Relato de un náufrago
El primer animal que vi, casi treinta horas después de estar en la balsa. La aleta de un tiburón infunde terror porque uno conoce la verocidad de la fiera. Pero realmente nada parece más inofensivo que la aleta de un tiburón. No parece algo que formara parte de un animal, y menos de una fiera. Es verde y áspera como la corteza de un árbol. Cuando la vi pasar orillando la borda, tuve la sensación de que tenía un saber fresco y un poco amargo, como el de una corteza vegetal. Eran más de las cinco. El mar estaba sereno al atardecer. Otros tiburones se acercaron a la balsa, pacientemente y estuvieron merodeando hasta cuando anocheció por completo. Ya no había luces pero los sentía rondar en la oscuridad, rasgando la superficie tranquila con el filo de sus aletas.
Desde ese momento no volví a sentarme en la borda después de las cinco de la tarde. Mañana, pasado mañana y aun dentro de cuatro días, tendría suficiente experiencia para saber que los tiburones son unos animales puntuales: llegarían un poco después de las cinco y desaparecerían con la oscuridad.

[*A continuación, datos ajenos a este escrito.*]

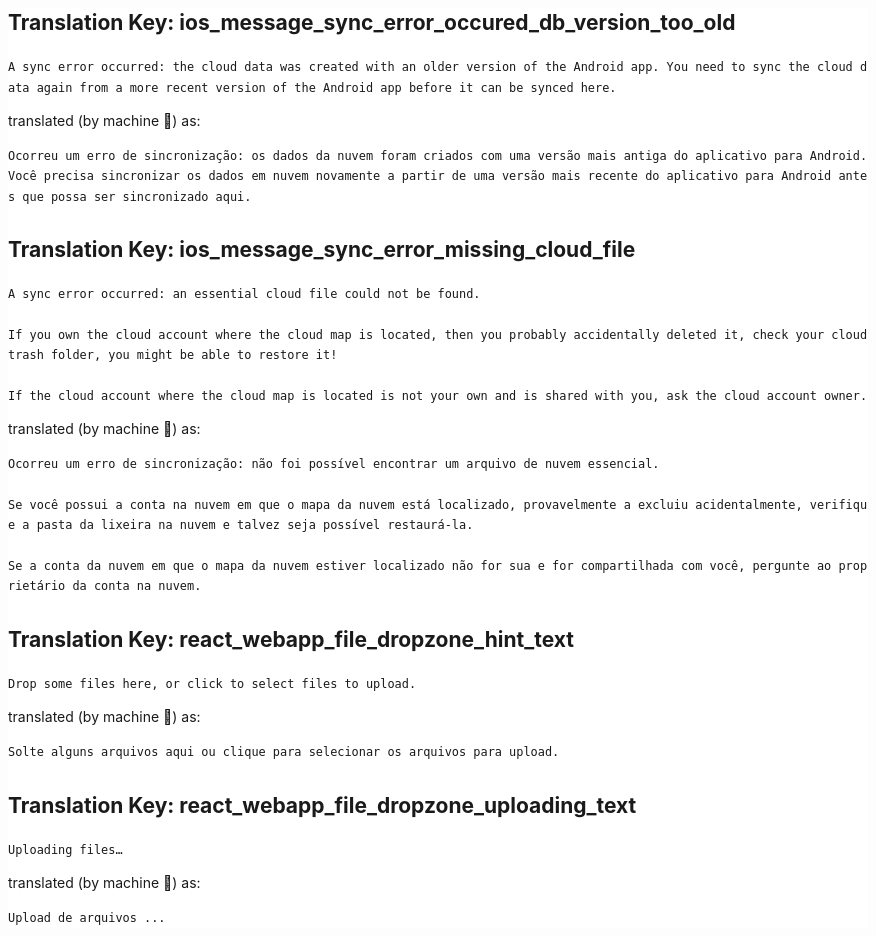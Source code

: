 
## Translation Key: ios_message_sync_error_occured_db_version_too_old
```
A sync error occurred: the cloud data was created with an older version of the Android app. You need to sync the cloud data again from a more recent version of the Android app before it can be synced here.
```
translated (by machine 🤖) as:
```
Ocorreu um erro de sincronização: os dados da nuvem foram criados com uma versão mais antiga do aplicativo para Android. Você precisa sincronizar os dados em nuvem novamente a partir de uma versão mais recente do aplicativo para Android antes que possa ser sincronizado aqui.
```


## Translation Key: ios_message_sync_error_missing_cloud_file
```
A sync error occurred: an essential cloud file could not be found.

If you own the cloud account where the cloud map is located, then you probably accidentally deleted it, check your cloud trash folder, you might be able to restore it!

If the cloud account where the cloud map is located is not your own and is shared with you, ask the cloud account owner.
```
translated (by machine 🤖) as:
```
Ocorreu um erro de sincronização: não foi possível encontrar um arquivo de nuvem essencial.

Se você possui a conta na nuvem em que o mapa da nuvem está localizado, provavelmente a excluiu acidentalmente, verifique a pasta da lixeira na nuvem e talvez seja possível restaurá-la.

Se a conta da nuvem em que o mapa da nuvem estiver localizado não for sua e for compartilhada com você, pergunte ao proprietário da conta na nuvem.
```


## Translation Key: react_webapp_file_dropzone_hint_text
```
Drop some files here, or click to select files to upload.
```
translated (by machine 🤖) as:
```
Solte alguns arquivos aqui ou clique para selecionar os arquivos para upload.
```


## Translation Key: react_webapp_file_dropzone_uploading_text
```
Uploading files…
```
translated (by machine 🤖) as:
```
Upload de arquivos ...
```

Al atardecer, el agua transparente ofrece un hermoso espectáculo. Peces de todos los colores se acercaban a la balsa. Enormes peces amarillos y verdes; peces rayados de azul y rojo, redondos, diminutos, acompañaban la balsa hasta el anochecer. A veces había un relámpago metálico, un chorro de agua sanguinolenta saltaba por la borda y los pedazos de un pez destrozado por el tiburón flotaban unos segundos junto a la balsa. Entonces una incalculable cantidad de peces menores se precipitaban sobre los desperdicios. En aquel momento yo habría vendido el alma por el pedazo más pequeño de las sobras del tiburón.
Era mi segunda noche en el mar. Noche de hambre y de sed y de desesperación. Me sentí abandonado, después de que me aferré obstinadamente a la esperanza de los aviones. Sólo una noche decidí que con lo único que contaba para salvarme era con mi voluntad y con los restos de mis fuerzas.
Una cosa me asombraba: me sentía un poco débil, pero no agotado. Llevaba casi cuarenta horas sin agua ni alimentos y más de dos noches y dos días sin dormir, pero había estado de vigilia toda la noche anterior al accidente. Sin embargo yo me sentía capaz de remar.
Volví a buscar la Osa Menor. Fijé la vista en ella y empecé a remar. Había brisa pero no corría en la misma dirección que yo debía imprimirle a la bolsa para navegar directamente hacia la Osa Menor. Fijé los dos remos en la borda y comencé a remar a las diez de la noche. Remé al principio desesperadamente. Luego con más calma, fija la vista en la Osa Menor, que, según mis cálculos, brillaba exactamente sobre el Cerro de la Popa.
Por el ruido del agua sabía que estaba avanzando. Cuando me fatigaba cruzaba los remos y me recostaba la cabeza para descansar. Luego agarraba los remos con más fuerza y con más esperanza. A las doce de la noche seguía remando.